This reputation for expansive, enlightening jamming has earned the Flecktones a loyal audience typical of the notorious "jam band" crowd. Let's just say that the Uptown's antismoking rule did not seem to dissuade anyone from sampling their favorite herbal supplements. Béla Fleck and his compatriots dutifully rewarded their faithful constituents, uncorking solo after impressive solo as the night progressed. Fleck, the most musically accomplished band member, contributed phenomenal banjo work that encapsulated just about every style of music imaginable. He provided soft, melodic runs on most of the ballads and picked his way through some beautiful bluegrass runs on such gems as "Sinister Minister." It's clear that the other members of the band follow Fleck's lead on most tracks, and he proved consistently capable of leading them into unexpected harmonic territory.
Equally impressive is bassist Victor Wooten, who earned the crowd's untempered adulation with his stunning 17-minute bass solo midway through the band's opening set. Juxtaposing rhythmic crescendos with funky melodic lines, Wooten displayed a prodigious talent. When he concluded his solo performance with a set of variations on "Amazing Grace," the crowd gave him a well-deserved standing ovation.
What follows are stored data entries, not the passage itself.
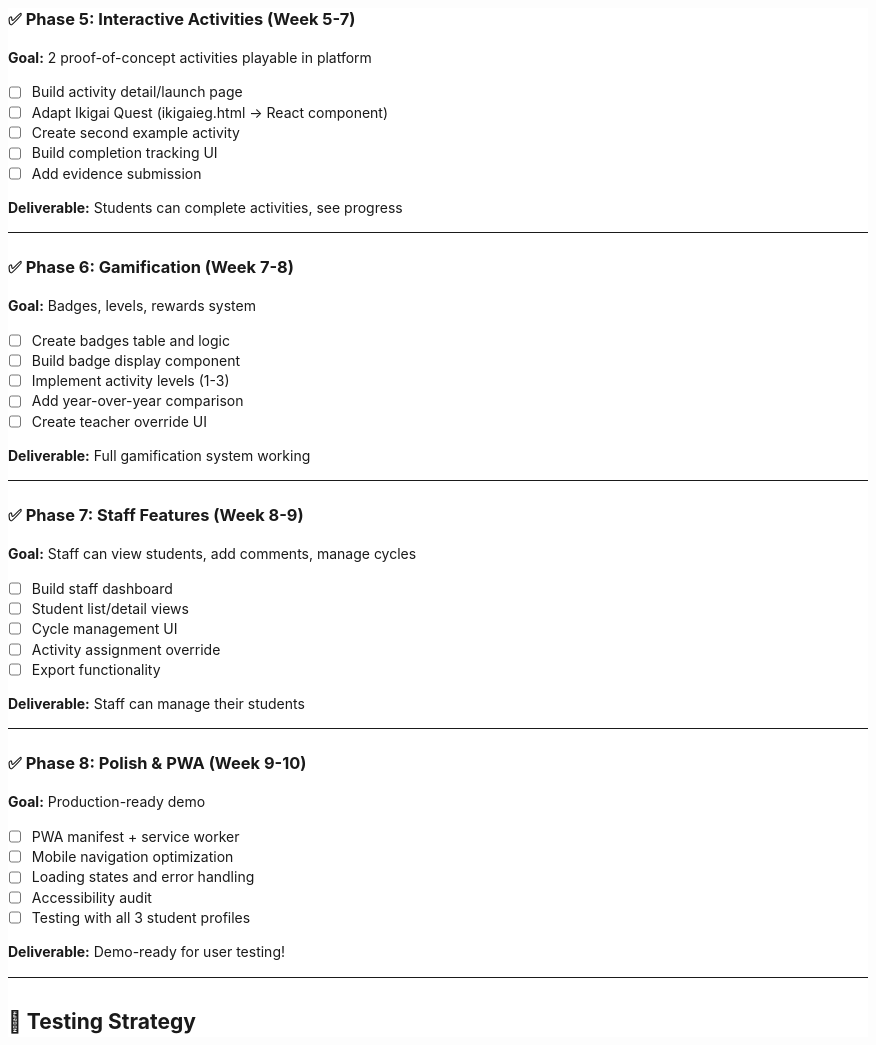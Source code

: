 ### ✅ Phase 5: Interactive Activities (Week 5-7)
**Goal:** 2 proof-of-concept activities playable in platform

- [ ] Build activity detail/launch page
- [ ] Adapt Ikigai Quest (ikigaieg.html → React component)
- [ ] Create second example activity
- [ ] Build completion tracking UI
- [ ] Add evidence submission

**Deliverable:** Students can complete activities, see progress

---

### ✅ Phase 6: Gamification (Week 7-8)
**Goal:** Badges, levels, rewards system

- [ ] Create badges table and logic
- [ ] Build badge display component
- [ ] Implement activity levels (1-3)
- [ ] Add year-over-year comparison
- [ ] Create teacher override UI

**Deliverable:** Full gamification system working

---

### ✅ Phase 7: Staff Features (Week 8-9)
**Goal:** Staff can view students, add comments, manage cycles

- [ ] Build staff dashboard
- [ ] Student list/detail views
- [ ] Cycle management UI
- [ ] Activity assignment override
- [ ] Export functionality

**Deliverable:** Staff can manage their students

---

### ✅ Phase 8: Polish & PWA (Week 9-10)
**Goal:** Production-ready demo

- [ ] PWA manifest + service worker
- [ ] Mobile navigation optimization
- [ ] Loading states and error handling
- [ ] Accessibility audit
- [ ] Testing with all 3 student profiles

**Deliverable:** Demo-ready for user testing!

---

## 🧪 Testing Strategy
Wooten's brother Future Man played the drumitar, a bastardized amalgamation of the drum and synthesizer. At times, Future Man would use a free hand to bang away at a small drum set by his sides, providing the best one-armed solos this side of a Def Leppard show. He and his brother have a strong sense of funk in their jazzy improvisations, and their abilities perfectly accentuate Fleck's legendary banjo work. Newcomer James Coffin provided able, if not stunning, assistance with a variety of reed instruments. His style was occasionally overly abrasive, but he did manage to incorporate a few good chops into such expansive compositions as "Earth Jam."
Any complaints about the evening's performance from Fleck's fans would undoubtedly center on the choice of material. Rather than supporting their most recent release, the contract-fulfilling Warner Brothers release Greatest Hits of the Twentieth Century, Fleck and company mostly examined cuts from their upcoming Columbia album. This led to a lot of unknown material, but the fans didn't seem to mind.
If anything, the newer cuts emphasized a movement away from Fleck's more traditional, bluegrass-tinged pieces. His banjo work becomes jazzier and less grounded as the years progress, and many of the newer tunes lacked the punch and vitality of the band's earlier recordings. A propulsive run-through of Aaron Copland's "Hoe-down," however, showed that the Flecktones are still able to impress when they are improvising upon a strong foundation.